In fact the established principles of interpretation of the Bible are fivefold- literal/historical, allegorical, tropological (moral) and eschatological. The difficulty with many readings of the Bible since the Reformation is that they have been popularised.  The tendency is to say that (although this was not encouraged by Calvin and the reformers, on the contrary!) is that the Bible is to be interpreted and accommodated to current trends in art, science or the humanities. It is not interpreted historically as a substantial, classically and dynamically unchanging piece of God's work. This might be because of the fifth principle of interpretation, which was introduced at that time- accommodation. This noted that God accommodated for the lack of knowledge of the biblical characters, using language that they could personally grasp. This is  a very important principle truth, but if it is not held in tension with the other principles of interpretation it may fail to recognise that the crucial matter is that God said it, rather than the particular context in which it was said.

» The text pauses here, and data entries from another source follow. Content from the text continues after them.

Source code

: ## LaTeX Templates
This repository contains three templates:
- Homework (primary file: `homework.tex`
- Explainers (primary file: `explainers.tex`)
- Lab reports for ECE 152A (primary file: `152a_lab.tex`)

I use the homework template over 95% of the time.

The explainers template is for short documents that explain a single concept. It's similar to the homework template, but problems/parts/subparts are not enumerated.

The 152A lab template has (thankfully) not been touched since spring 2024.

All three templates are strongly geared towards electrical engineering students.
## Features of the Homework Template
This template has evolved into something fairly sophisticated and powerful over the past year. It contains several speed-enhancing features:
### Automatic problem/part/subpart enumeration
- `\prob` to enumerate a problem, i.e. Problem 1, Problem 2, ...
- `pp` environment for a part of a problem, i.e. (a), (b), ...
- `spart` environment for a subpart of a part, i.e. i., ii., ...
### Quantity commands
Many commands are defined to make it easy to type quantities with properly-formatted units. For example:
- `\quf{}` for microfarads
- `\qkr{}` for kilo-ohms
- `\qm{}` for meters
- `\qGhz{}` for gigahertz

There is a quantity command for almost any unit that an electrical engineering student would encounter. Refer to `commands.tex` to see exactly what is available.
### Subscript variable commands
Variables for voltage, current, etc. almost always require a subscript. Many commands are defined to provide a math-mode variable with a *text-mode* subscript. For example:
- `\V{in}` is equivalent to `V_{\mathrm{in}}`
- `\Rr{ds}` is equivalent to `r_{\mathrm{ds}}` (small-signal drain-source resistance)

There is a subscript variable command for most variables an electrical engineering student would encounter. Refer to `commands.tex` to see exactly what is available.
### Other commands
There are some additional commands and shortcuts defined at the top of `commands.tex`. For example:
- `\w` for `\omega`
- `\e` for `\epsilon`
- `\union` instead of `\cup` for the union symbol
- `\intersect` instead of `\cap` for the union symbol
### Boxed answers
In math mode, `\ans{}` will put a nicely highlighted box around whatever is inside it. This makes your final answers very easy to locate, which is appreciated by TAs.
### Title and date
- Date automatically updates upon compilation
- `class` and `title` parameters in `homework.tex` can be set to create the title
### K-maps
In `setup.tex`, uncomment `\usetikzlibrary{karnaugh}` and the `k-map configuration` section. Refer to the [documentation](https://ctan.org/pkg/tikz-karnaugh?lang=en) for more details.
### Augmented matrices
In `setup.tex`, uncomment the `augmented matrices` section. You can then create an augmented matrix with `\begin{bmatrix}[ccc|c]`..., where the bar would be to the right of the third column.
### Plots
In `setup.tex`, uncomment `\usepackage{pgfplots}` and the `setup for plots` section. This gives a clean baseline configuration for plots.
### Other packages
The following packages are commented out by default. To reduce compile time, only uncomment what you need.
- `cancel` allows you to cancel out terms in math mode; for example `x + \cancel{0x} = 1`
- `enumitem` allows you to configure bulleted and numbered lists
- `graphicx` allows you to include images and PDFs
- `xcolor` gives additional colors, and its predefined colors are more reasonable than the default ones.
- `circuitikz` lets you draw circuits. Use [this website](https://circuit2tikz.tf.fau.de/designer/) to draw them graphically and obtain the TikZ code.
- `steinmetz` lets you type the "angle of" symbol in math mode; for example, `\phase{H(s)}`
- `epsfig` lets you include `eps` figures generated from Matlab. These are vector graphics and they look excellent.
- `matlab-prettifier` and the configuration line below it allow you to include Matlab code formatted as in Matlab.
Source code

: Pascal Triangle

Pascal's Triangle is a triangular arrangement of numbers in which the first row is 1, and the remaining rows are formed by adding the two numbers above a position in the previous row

If God says something it always has abiding significance, although we will of course need to search out the contemporary relevance and meaning.

The Bible is not subject to science, to art or to the humanities and social sciences, although knowing about these subjects can of course help us to read it with more depth and understanding. Assessing the extent of knowledge of the society concerned in a situation in the Bible, and comparing it unfavourably with a more developed one misses the point entirely. The Bible is a classic work of history. It records the most substantial and vital truths about God and human nature, which do not change.  An unfavourable comparison of the Bible with  more modern sources of knowledge also neglects the fact that wisdom can be lost over time as well as gained.

Applying the Bible

The matters discussed must go some way to explain why the Bible is of abiding significance, and is still the best selling book in the world, but it does not mean that the Bible becomes automatically relevant to education. The Bible must be applied to education or the next generation will not realise that it is God's history (and future) and therefore the foundational text of societies. It is by studying it, meditating on it, trusting it and believing it that we find hope!

Real application means comparing and contrasting God's word to the situation and seeing how the light of God can be thrown on it. This will inevitably mean that God's word will be read as though it has answers i.e. it will need to be believed and depended on! And this is the essential challenge. As Jesus said, 'The work of God is this: to believe in the one he has sent'. (John 6 v.29). What does John's gospel ask us to believe? That the Son of God stepped into human history, and now everything is to be read in the light of the the fact that the Word, who was and is God, became flesh.